Batman stared at the Joker in silence. His immediate reaction was *Can you blame me?* followed by *I can't take the chance that you're lying*. But neither of those statements would do any good. And he wasn't going to tell the Joker that he wanted to believe him and give him that kind of psychological leverage, even if he WAS. . . dying.

Everyone he cared about died. . . why did that thought occur to him at that moment? . . .

Stop fighting it, Bruce.

He'd thought that because he DID care about the Joker. He saw a lot of himself in his greatest foe. They both had the same driving madness infesting their brains... a specific madness that came from having everything around which your life was structured ripped away from you. The only difference between them was that Batman fought his madness; isolated it; used it. Joker succumbed to it. He let it use him.

He now knew what to say.

"I know why you kill."

Joker looked upward into Batman's eyes, a frown set into place as he tried to make sense of the response he'd been given. "Why?" he asked, not daring to blink. He might miss something important.

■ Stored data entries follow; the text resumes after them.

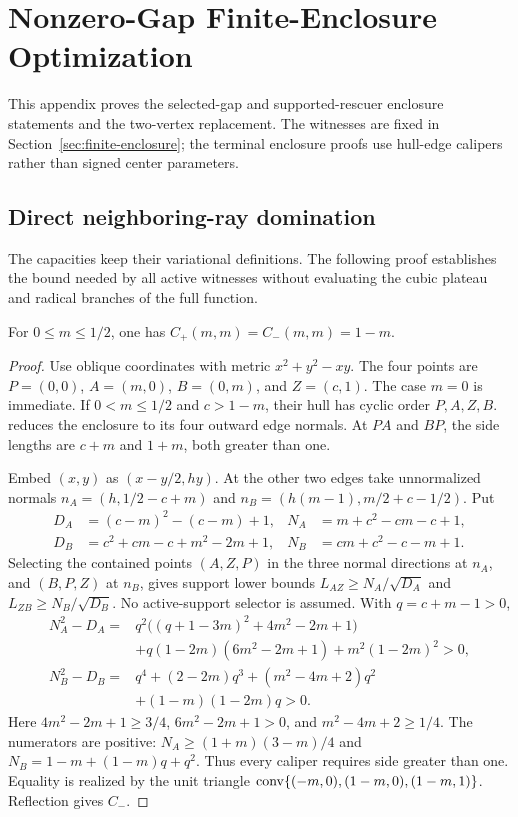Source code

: \section{Nonzero-Gap Finite-Enclosure Optimization}
\label{sec:nonzero-gap-finite-enclosure-optimization}

This appendix proves the selected-gap and supported-rescuer enclosure
statements and the two-vertex replacement. The witnesses are fixed in
Section~\ref{sec:finite-enclosure}; the terminal enclosure proofs use hull-edge calipers rather than signed center parameters.


\subsection{Direct neighboring-ray domination}
\label{subsec:new-neighbor-ray-capacity}

The capacities keep their variational definitions. The following proof
establishes the bound needed by all active witnesses without evaluating
the cubic plateau and radical branches of the full function.


\begin{lemma}
\label{lem:direct-neighbor-diagonal}
For $0\le m\le1/2$, one has $C_+(m,m)=C_-(m,m)=1-m$.
\end{lemma}
\begin{proof}
Use oblique coordinates with metric $x^2+y^2-xy$. The four points are
$P=(0,0)$, $A=(m,0)$, $B=(0,m)$, and $Z=(c,1)$. The case $m=0$
is immediate. If $0<m\le1/2$ and $c>1-m$, their hull has cyclic order
$P,A,Z,B$.  reduces the enclosure to its four outward
edge normals. At $PA$ and $BP$, the side lengths are $c+m$ and $1+m$,
both greater than one.

Embed $(x,y)$ as $(x-y/2,hy)$. At the other two edges take unnormalized
normals $n_A=(h,1/2-c+m)$ and $n_B=(h(m-1),m/2+c-1/2)$. Put
\[
\begin{aligned}
 D_A&=(c-m)^2-(c-m)+1,&N_A&=m+c^2-cm-c+1,\\
 D_B&=c^2+cm-c+m^2-2m+1,&N_B&=cm+c^2-c-m+1.
\end{aligned}
\]
Selecting the contained points $(A,Z,P)$ in the three normal directions
at $n_A$, and $(B,P,Z)$ at $n_B$, gives support lower bounds
$L_{AZ}\ge N_A/\sqrt{D_A}$ and $L_{ZB}\ge N_B/\sqrt{D_B}$.
No active-support selector is assumed. With $q=c+m-1>0$,
\[
\begin{aligned}
 N_A^2-D_A={}&q^2\big((q+1-3m)^2+4m^2-2m+1\big)\\
 &+q(1-2m)(6m^2-2m+1)+m^2(1-2m)^2>0,\\
 N_B^2-D_B={}&q^4+(2-2m)q^3+(m^2-4m+2)q^2\\
 &+(1-m)(1-2m)q>0.
\end{aligned}
\]
Here $4m^2-2m+1\ge3/4$, $6m^2-2m+1>0$, and
$m^2-4m+2\ge1/4$. The numerators are positive:
$N_A\ge(1+m)(3-m)/4$ and $N_B=1-m+(1-m)q+q^2$.
Thus every caliper requires side greater than one.
Equality is realized by the unit triangle
$\conv\{(-m,0),(1-m,0),(1-m,1)\}$. Reflection gives $C_-$.
\end{proof}




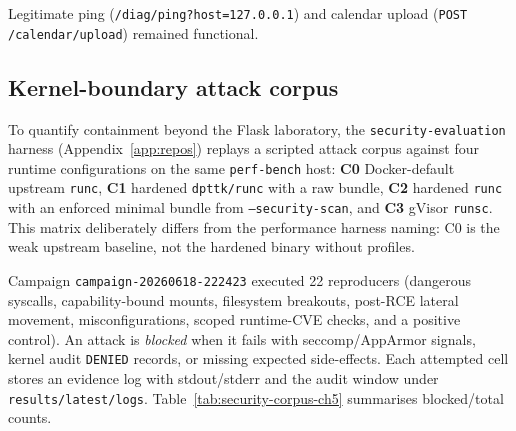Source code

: Legitimate ping (\texttt{/diag/ping?host=127.0.0.1}) and calendar upload (\texttt{POST /calendar/upload}) remained functional.

\subsection{Kernel-boundary attack corpus}\label{sec:exp-security-corpus}

To quantify containment beyond the Flask laboratory, the \texttt{security-evaluation} harness (Appendix~\ref{app:repos}) replays a scripted attack corpus against four runtime configurations on the same \texttt{perf-bench} host: \textbf{C0} Docker-default upstream \texttt{runc}, \textbf{C1} hardened \texttt{dpttk/runc} with a raw bundle, \textbf{C2} hardened \texttt{runc} with an enforced minimal bundle from \texttt{--security-scan}, and \textbf{C3} gVisor \texttt{runsc}. This matrix deliberately differs from the performance harness naming: C0 is the weak upstream baseline, not the hardened binary without profiles.

Campaign \texttt{campaign-20260618-222423} executed 22 reproducers (dangerous syscalls, capability-bound mounts, filesystem breakouts, post-RCE lateral movement, misconfigurations, scoped runtime-CVE checks, and a positive control). An attack is \emph{blocked} when it fails with seccomp/AppArmor signals, kernel audit \texttt{DENIED} records, or missing expected side-effects. Each attempted cell stores an evidence log with stdout/stderr and the audit window under \texttt{results/latest/logs}. Table~\ref{tab:security-corpus-ch5} summarises blocked/total counts.

\begin{table}[ht]
\centering
\caption{Kernel-boundary security effectiveness (campaign \texttt{20260618-222423}). Misconfiguration rows apply only to Docker-backed configs.}
\label{tab:security-corpus-ch5}
\end{table}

"For the same reason I don't." Batman said immediately. "Because it's so easy for you. Death is such a part of your life that you don't even think about it. That part of your humanity that's revolted at the thought of killing another person is gone. Someone or something took it, and you can't get it back. You kill because by repeating the cycle, you reconnect with humanity. You give back what was done to you. You know how much death hurts, even if it's just the death of a part of you. You've stared it in the face. And it's made you what you are. Twisted you. I don't kill because I know I could, and I'd enjoy it. It would feel right. It would be fun."

He took a breath. "My rejection of that has lead me to reject many joys in life. You were right, Joker. We're the same, except for one crucial choice."

There was clear unease in the Joker's eyes, reflecting the doubt running through his mind. What Batman said had made too much sense... and it made him uncomfortable. "You don't have to reject anything. You can keep your choice - your way of doing things - and still enjoy life." Joker brought his hands up and put a soft pressure on Batman's fists, hoping he'd let up on his chest a
little. "I want to enjoy the rest of my life." The tone of his voice was a sort of plea, changing his mood with it. "Let me enjoy it with you."

Batman's hands went weak: the Joker had resigned himself to the idea that 'the rest of his life' didn't amount to very much time.

'I want to enjoy the rest of my life. Let me enjoy it with you.'

It sounded very much like a dying man's last wish. How many of those had he heard? Too many if he could recognize one that quickly.

And he'd never refused one. Even when the cop who investigated his parents' murder asked him to close that one unsolved case, he'd agreed. Compared to that, this should be easy. But it didn't feel easy.

His fists opened and his palms rose up to rest on the Joker's shoulders. He blinked, and when he once again looked at the Joker's pale face, his emerald green eyes and bright red lips, he didn't see
an adversary.

He saw a victim. A victim of himself, perhaps, but a victim nonetheless. A helpless victim. Like Bruce Wayne had been the night his parents were killed. The very thing he swore to help, swore to protect, swore to never be again.

In that moment, he understood: the insane freedom that he'd so envied in the Joker was just as much a curse as his unbending sense of responsibility. The mystery of tragedy was unsolvable. No matter what choice you made, you were still left broken, altered, lonely. There was no right answer. No definitive solution. No way to fix it. Things would never make sense, no matter what he did, no matter what choices he made.

Lonely. So lonely.

And he saw that loneliness reflected in those green eyes. The Joker had chosen differently, but had ended up in the same place. Lonely.

And he was begging for Batman to take that away. He saw strength in the Dark Knight. Conviction based on a different chosen path. He seemed to want that. . .

That made sense. Batman wanted to experience the Joker's anarchy, so why shouldn't the reverse be true? Could they perhaps together find a middle ground that led them out of the prison of misery that held them both captive?

It was worth a try.

"I'm not sure I know how." He said. "But I'll try."